### What is required
Taking the entries below, transcribe only the lines starting with the one with "- CommonJS support" and going on through the one with "Sous la responsabilité", exactly as written, without the pictures.

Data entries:

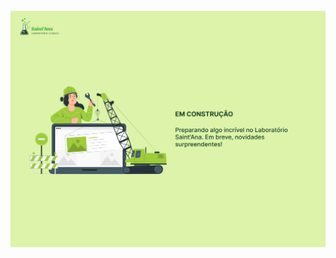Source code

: <div style="display: inline_block" align="center"><br>
  <img align="center" alt="Banner em construção" src="./public/pagina-em-construcao.png">
</div>
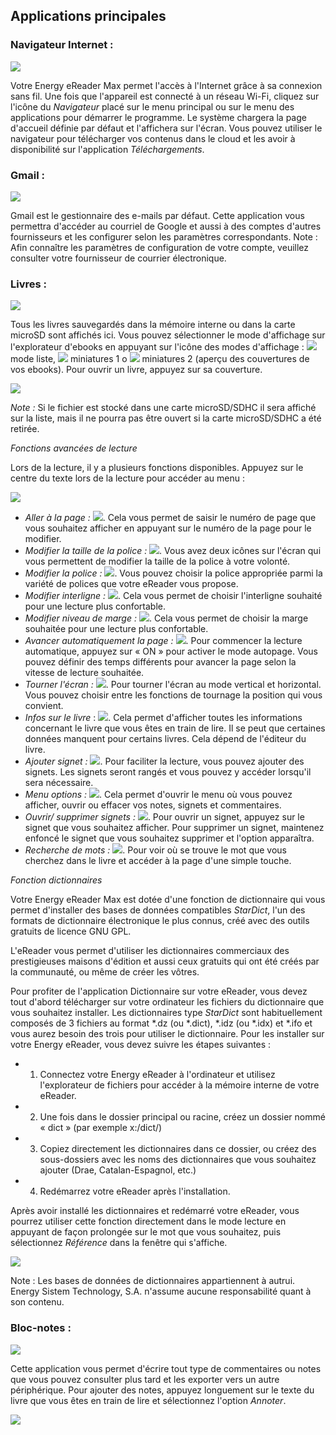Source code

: ## Applications principales

### Navigateur Internet :

![](http://static.energysistem.com/images/manuals/42535/569d0d81e5567.jpg)

Votre Energy eReader Max permet l'accès à l'Internet grâce à sa connexion sans fil. Une fois que l'appareil est connecté à un réseau Wi-Fi, cliquez sur l'icône du *Navigateur* placé sur le menu principal ou sur le menu des applications pour démarrer le programme. Le système chargera la page d'accueil définie par défaut et l'affichera sur l'écran. Vous pouvez utiliser le navigateur pour télécharger vos contenus dans le cloud et les avoir à disponibilité sur l'application *Téléchargements*.

### Gmail :

![](http://static.energysistem.com/images/manuals/42535/56a63a5cde8e2.jpg)

Gmail est le gestionnaire des e-mails par défaut. Cette application vous permettra d'accéder au courriel de Google et aussi à des comptes d'autres fournisseurs et les configurer selon les paramètres correspondants. Note : Afin connaître les paramètres de configuration de votre compte, veuillez consulter votre fournisseur de courrier électronique.

### Livres :

![](http://static.energysistem.com/images/manuals/42535/569d0d71c4bd7.jpg)

Tous les livres sauvegardés dans la mémoire interne ou dans la carte microSD sont affichés ici.
Vous pouvez sélectionner le mode d'affichage sur l'explorateur d'ebooks en appuyant sur l'icône des modes d'affichage : ![](http://static.energysistem.com/images/manuals/42091/5499987716ed1.jpg) mode liste, ![](http://static.energysistem.com/images/manuals/42091/549998890fa82.jpg) miniatures 1 o ![](http://static.energysistem.com/images/manuals/42091/5499989947e7a.jpg) miniatures 2 (aperçu des couvertures de vos ebooks). Pour ouvrir un livre, appuyez sur sa couverture.

![](http://static.energysistem.com/images/manuals/42535/59637912a7edb.jpg)

*Note :* Si le fichier est stocké dans une carte microSD/SDHC il sera affiché sur la liste, mais il ne pourra pas être ouvert si la carte microSD/SDHC a été retirée.

*Fonctions avancées de lecture*

Lors de la lecture, il y a plusieurs fonctions disponibles. Appuyez sur le centre du texte lors de la lecture pour accéder au menu :

![](http://static.energysistem.com/images/manuals/42535/56a6488b920aa.jpg)

-	*Aller à la page :* ![](http://static.energysistem.com/images/manuals/42535/56a644cce8932.jpg). Cela vous permet de saisir le numéro de page que vous souhaitez afficher en appuyant sur le numéro de la page pour le modifier.
-	*Modifier la taille de la police :* ![](http://static.energysistem.com/images/manuals/42091/5499689c9e6ef.jpg). Vous avez deux icônes sur l'écran qui vous permettent de modifier la taille de la police à votre volonté.
-	*Modifier la police :* ![](http://static.energysistem.com/images/manuals/42091/549968a56ca94.jpg). Vous pouvez choisir la police appropriée parmi la variété de polices que votre eReader vous propose.
-	*Modifier interligne :* ![](http://static.energysistem.com/images/manuals/42091/5499684a41714.jpg). Cela vous permet de choisir l'interligne souhaité pour une lecture plus confortable.
-	*Modifier niveau de marge :* ![](http://static.energysistem.com/images/manuals/42091/549968678806f.jpg). Cela vous permet de choisir la marge souhaitée pour une lecture plus confortable.
-	*Avancer automatiquement la page :* ![](http://static.energysistem.com/images/manuals/42535/56a649ee7b275.jpg). Pour commencer la lecture automatique, appuyez sur « ON » pour activer le mode autopage. Vous pouvez définir des temps différents pour avancer la page selon la vitesse de lecture souhaitée.
-	*Tourner l'écran :* ![](http://static.energysistem.com/images/manuals/42535/56a64cf449c6b.jpg). Pour tourner l'écran au mode vertical et horizontal. Vous pouvez choisir entre les fonctions de tournage la position qui vous convient.
-	*Infos sur le livre* : ![](http://static.energysistem.com/images/manuals/42535/56a64dad28cc3.jpg). Cela permet d'afficher toutes les informations concernant le livre que vous êtes en train de lire. Il se peut que certaines données manquent pour certains livres. Cela dépend de l'éditeur du livre.
-	*Ajouter signet :* ![](http://static.energysistem.com/images/manuals/42535/56a64e2b8d44a.jpg). Pour faciliter la lecture, vous pouvez ajouter des signets. Les signets seront rangés et vous pouvez y accéder lorsqu'il sera nécessaire.
-	*Menu options :* ![](http://static.energysistem.com/images/manuals/42535/59638e1a4f148.jpg). Cela permet d'ouvrir le menu où vous pouvez afficher, ouvrir ou effacer vos notes, signets et commentaires.
-	*Ouvrir/ supprimer signets :* ![](http://static.energysistem.com/images/manuals/42535/56a64f8906d54.jpg). Pour ouvrir un signet, appuyez sur le signet que vous souhaitez afficher. Pour supprimer un signet, maintenez enfoncé le signet que vous souhaitez supprimer et l'option apparaîtra.
-	*Recherche de mots :* ![](http://static.energysistem.com/images/manuals/42535/56a64eaa7b53e.jpg). Pour voir où se trouve le mot que vous cherchez dans le livre et accéder à la page d'une simple touche.

*Fonction dictionnaires*

Votre Energy eReader Max est dotée d'une fonction de dictionnaire qui vous permet d'installer des bases de données compatibles *StarDict*, l'un des formats de dictionnaire électronique le plus connus, créé avec des outils gratuits de licence GNU GPL.

L'eReader vous permet d'utiliser les dictionnaires commerciaux des prestigieuses maisons d'édition et aussi ceux gratuits qui ont été créés par la communauté, ou même de créer les vôtres.

Pour profiter de l'application Dictionnaire sur votre eReader, vous devez tout d'abord télécharger sur votre ordinateur les fichiers du dictionnaire que vous souhaitez installer. Les dictionnaires type *StarDict* sont habituellement composés de 3 fichiers au format *.dz (ou *.dict), *.idz (ou *.idx) et *.ifo et vous aurez besoin des trois pour utiliser le dictionnaire. Pour les installer sur votre Energy eReader, vous devez suivre les étapes suivantes : 

- 1) Connectez votre Energy eReader à l'ordinateur et utilisez l'explorateur de fichiers pour accéder à la mémoire interne de votre eReader.
- 2) Une fois dans le dossier principal ou racine, créez un dossier nommé « dict » (par exemple x:/dict/)
- 3) Copiez directement les dictionnaires dans ce dossier, ou créez des sous-dossiers avec les noms des dictionnaires que vous souhaitez ajouter (Drae, Catalan-Espagnol, etc.)
- 4) Redémarrez votre eReader après l'installation.

Après avoir installé les dictionnaires et redémarré votre eReader, vous pourrez utiliser cette fonction directement dans le mode lecture en appuyant de façon prolongée sur le mot que vous souhaitez, puis sélectionnez *Référence* dans la fenêtre qui s'affiche.

![](http://static.energysistem.com/images/manuals/42535/56af962fc17ff.jpg)

Note : Les bases de données de dictionnaires appartiennent à autrui. Energy Sistem Technology, S.A. n'assume aucune responsabilité quant à son contenu.
### Bloc-notes :

![](http://static.energysistem.com/images/manuals/42535/56a6503a232ae.jpg)

Cette application vous permet d'écrire tout type de commentaires ou notes que vous pouvez consulter plus tard et les exporter vers un autre périphérique. Pour ajouter des notes, appuyez longuement sur le texte du livre que vous êtes en train de lire et sélectionnez l'option *Annoter*.

![](http://static.energysistem.com/images/manuals/42091/5499a32f0cc93.jpg)
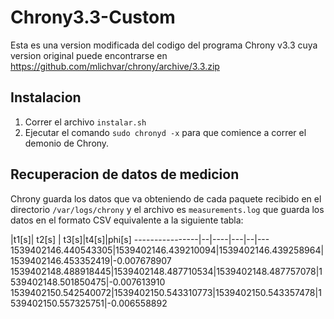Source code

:# Chrony3.3-Custom

Esta es una version modificada del codigo del programa Chrony v3.3 cuya version original puede encontrarse en https://github.com/mlichvar/chrony/archive/3.3.zip

## Instalacion

1. Correr el archivo `instalar.sh`
2. Ejecutar el comando `sudo chronyd -x` para que comience a correr el demonio de Chrony.

## Recuperacion de datos de medicion

Chrony guarda los datos que va obteniendo de cada paquete recibido en el directorio `/var/logs/chrony` y el archivo es `measurements.log` que guarda los datos en el formato CSV equivalente a la siguiente tabla:



|t1[s]| t2[s] | t3[s]|t4[s]|phi[s]
----------------|--|----|---|--|---
1539402146.440543305|1539402146.439210094|1539402146.439258964|1539402146.453352419|-0.007678907
1539402148.488918445|1539402148.487710534|1539402148.487757078|1539402148.501850475|-0.007613910
1539402150.542540072|1539402150.543310773|1539402150.543357478|1539402150.557325751|-0.006558892
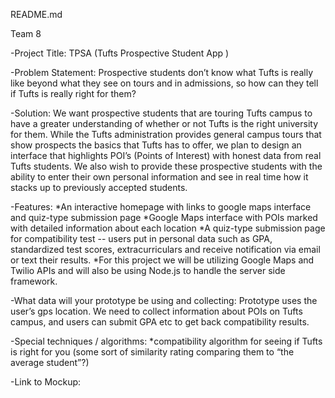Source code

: README.md

Team 8

-Project Title: TPSA (Tufts Prospective Student App )
 
-Problem Statement: Prospective students don’t know what Tufts is really like beyond what they see on tours and in admissions, so how can they tell if Tufts is really right for them?

-Solution: We want prospective students that are touring Tufts campus to have a greater understanding of whether or not Tufts is the right university for them. While the Tufts administration provides general campus tours that show prospects the basics that Tufts has to offer, we plan to design an interface that highlights POI’s (Points of Interest) with honest data from real Tufts students. We also wish to provide these prospective students with the ability to enter their own personal information and see in real time how it stacks up to previously accepted students.
 
-Features: 
*An interactive homepage with links to google maps interface and quiz-type submission page
*Google Maps interface with POIs marked with detailed information about each location
*A quiz-type submission page for compatibility test -- users put in personal data such as GPA, standardized test scores, extracurriculars and receive notification via  email or text their results.
*For this project we will be utilizing Google Maps and Twilio APIs and will also be using Node.js to handle the server side framework.

-What data will your prototype be using and collecting: Prototype uses the user’s gps location. We need to collect information about POIs on Tufts campus, and users can submit GPA etc to get back compatibility results.

-Special techniques / algorithms:
*compatibility algorithm for seeing if Tufts is right for you (some sort of similarity rating comparing them to “the average student”?)

-Link to Mockup: 
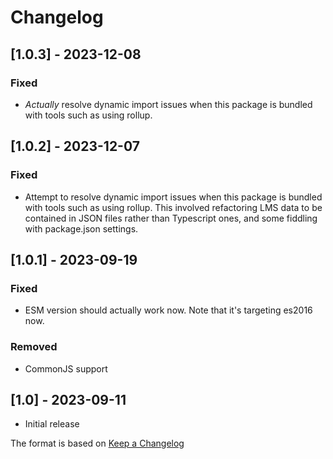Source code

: # Changelog

## [1.0.3] - 2023-12-08

### Fixed
- *Actually* resolve dynamic import issues when this package is bundled with tools
  such as using rollup.

## [1.0.2] - 2023-12-07

### Fixed
- Attempt to resolve dynamic import issues when this package is bundled with tools
  such as using rollup. This involved refactoring LMS data to be contained in JSON
  files rather than Typescript ones, and some fiddling with package.json settings. 

## [1.0.1] - 2023-09-19

### Fixed
- ESM version should actually work now. Note that it's targeting es2016 now.

### Removed

- CommonJS support

## [1.0] - 2023-09-11

- Initial release

The format is based on [Keep a Changelog](https://keepachangelog.com/en/1.0.0/)
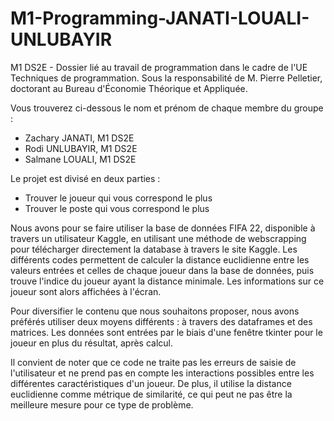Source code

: # M1-Programming-JANATI-LOUALI-UNLUBAYIR

M1 DS2E - Dossier lié au travail de programmation dans le cadre de l'UE Techniques de programmation.
Sous la responsabilité de M. Pierre Pelletier, doctorant au Bureau d'Économie Théorique et Appliquée.

Vous trouverez ci-dessous le nom et prénom de chaque membre du groupe :

- Zachary JANATI, M1 DS2E
- Rodi UNLUBAYIR, M1 DS2E
- Salmane LOUALI, M1 DS2E

Le projet est divisé en deux parties :

- Trouver le joueur qui vous correspond le plus
- Trouver le poste qui vous correspond le plus

Nous avons pour se faire utiliser la base de données FIFA 22, disponible à travers un utilisateur Kaggle, en utilisant une méthode de webscrapping pour télécharger directement la database à travers le site Kaggle.
Les différents codes permettent de calculer la distance euclidienne entre les valeurs entrées et celles de chaque joueur dans la base de données, puis trouve l'indice du joueur ayant la distance minimale. 
Les informations sur ce joueur sont alors affichées à l'écran.

Pour diversifier le contenu que nous souhaitons proposer, nous avons préférés utiliser deux moyens différents : à travers des dataframes et des matrices.
Les données sont entrées par le biais d'une fenêtre tkinter pour le joueur en plus du résultat, après calcul.

Il convient de noter que ce code ne traite pas les erreurs de saisie de l'utilisateur et ne prend pas en compte les interactions possibles entre les différentes caractéristiques d'un joueur. De plus, il utilise la distance euclidienne comme métrique de similarité, ce qui peut ne pas être la meilleure mesure pour ce type de problème.
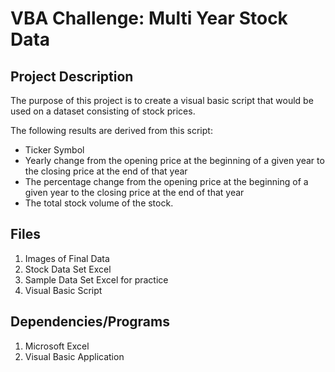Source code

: # VBA Challenge: Multi Year Stock Data

## Project Description
The purpose of this project is to create a visual basic script that would be used on a dataset consisting of stock prices. 

The following results are derived from this script:
- Ticker Symbol
- Yearly change from the opening price at the beginning of a given year to the closing price at the end of that year
- The percentage change from the opening price at the beginning of a given year to the closing price at the end of that year
- The total stock volume of the stock. 

## Files
1. Images of Final Data
2. Stock Data Set Excel
3. Sample Data Set Excel for practice
4. Visual Basic Script

## Dependencies/Programs
1. Microsoft Excel
2. Visual Basic Application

### Solution to the problem
- CommonJS support

## [1.0] - 2023-09-11

- Initial release

The format is based on [Keep a Changelog](https://keepachangelog.com/en/1.0.0/)
Source code

: # M1-Programming-JANATI-LOUALI-UNLUBAYIR

M1 DS2E - Dossier lié au travail de programmation dans le cadre de l'UE Techniques de programmation.
Sous la responsabilité de M. Pierre Pelletier, doctorant au Bureau d'Économie Théorique et Appliquée.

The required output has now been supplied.